Saved entries:
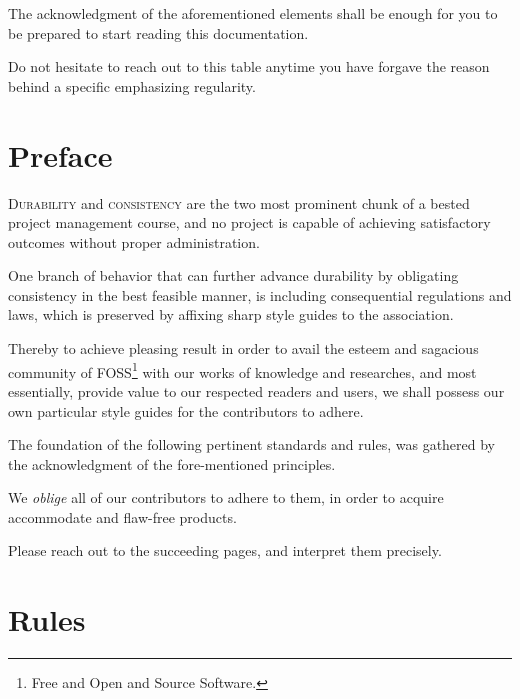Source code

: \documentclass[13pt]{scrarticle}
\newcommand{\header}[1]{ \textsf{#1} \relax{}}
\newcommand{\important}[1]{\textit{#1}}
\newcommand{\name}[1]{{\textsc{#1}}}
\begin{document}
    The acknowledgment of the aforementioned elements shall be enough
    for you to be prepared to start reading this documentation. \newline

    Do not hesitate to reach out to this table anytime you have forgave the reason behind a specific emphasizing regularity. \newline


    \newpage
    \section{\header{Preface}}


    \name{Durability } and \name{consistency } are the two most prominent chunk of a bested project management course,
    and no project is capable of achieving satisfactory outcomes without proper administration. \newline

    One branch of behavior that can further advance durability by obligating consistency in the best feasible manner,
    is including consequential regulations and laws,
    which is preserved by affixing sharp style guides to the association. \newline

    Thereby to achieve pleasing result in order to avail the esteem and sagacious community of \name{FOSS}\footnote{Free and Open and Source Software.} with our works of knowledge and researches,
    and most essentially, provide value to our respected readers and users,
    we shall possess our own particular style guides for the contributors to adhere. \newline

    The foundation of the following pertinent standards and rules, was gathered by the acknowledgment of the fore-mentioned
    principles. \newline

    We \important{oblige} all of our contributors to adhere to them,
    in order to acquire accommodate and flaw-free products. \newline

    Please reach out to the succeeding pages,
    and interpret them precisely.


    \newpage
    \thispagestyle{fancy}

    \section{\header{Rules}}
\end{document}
==
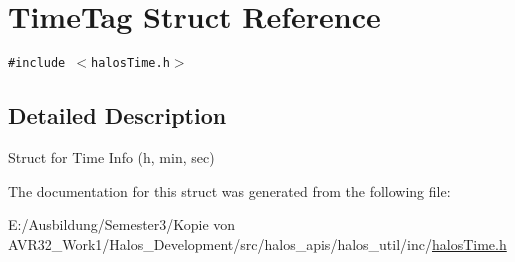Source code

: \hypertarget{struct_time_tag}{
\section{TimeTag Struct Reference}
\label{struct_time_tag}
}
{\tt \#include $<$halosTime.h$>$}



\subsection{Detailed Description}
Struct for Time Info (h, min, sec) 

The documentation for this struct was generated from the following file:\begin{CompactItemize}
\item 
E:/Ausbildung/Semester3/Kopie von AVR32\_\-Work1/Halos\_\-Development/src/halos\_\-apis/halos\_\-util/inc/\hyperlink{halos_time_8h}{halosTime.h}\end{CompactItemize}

▸ Exercise objective:
How many of the lines in these entries hold "newcommand"? Report only the count.

▸ Answer to this task:
3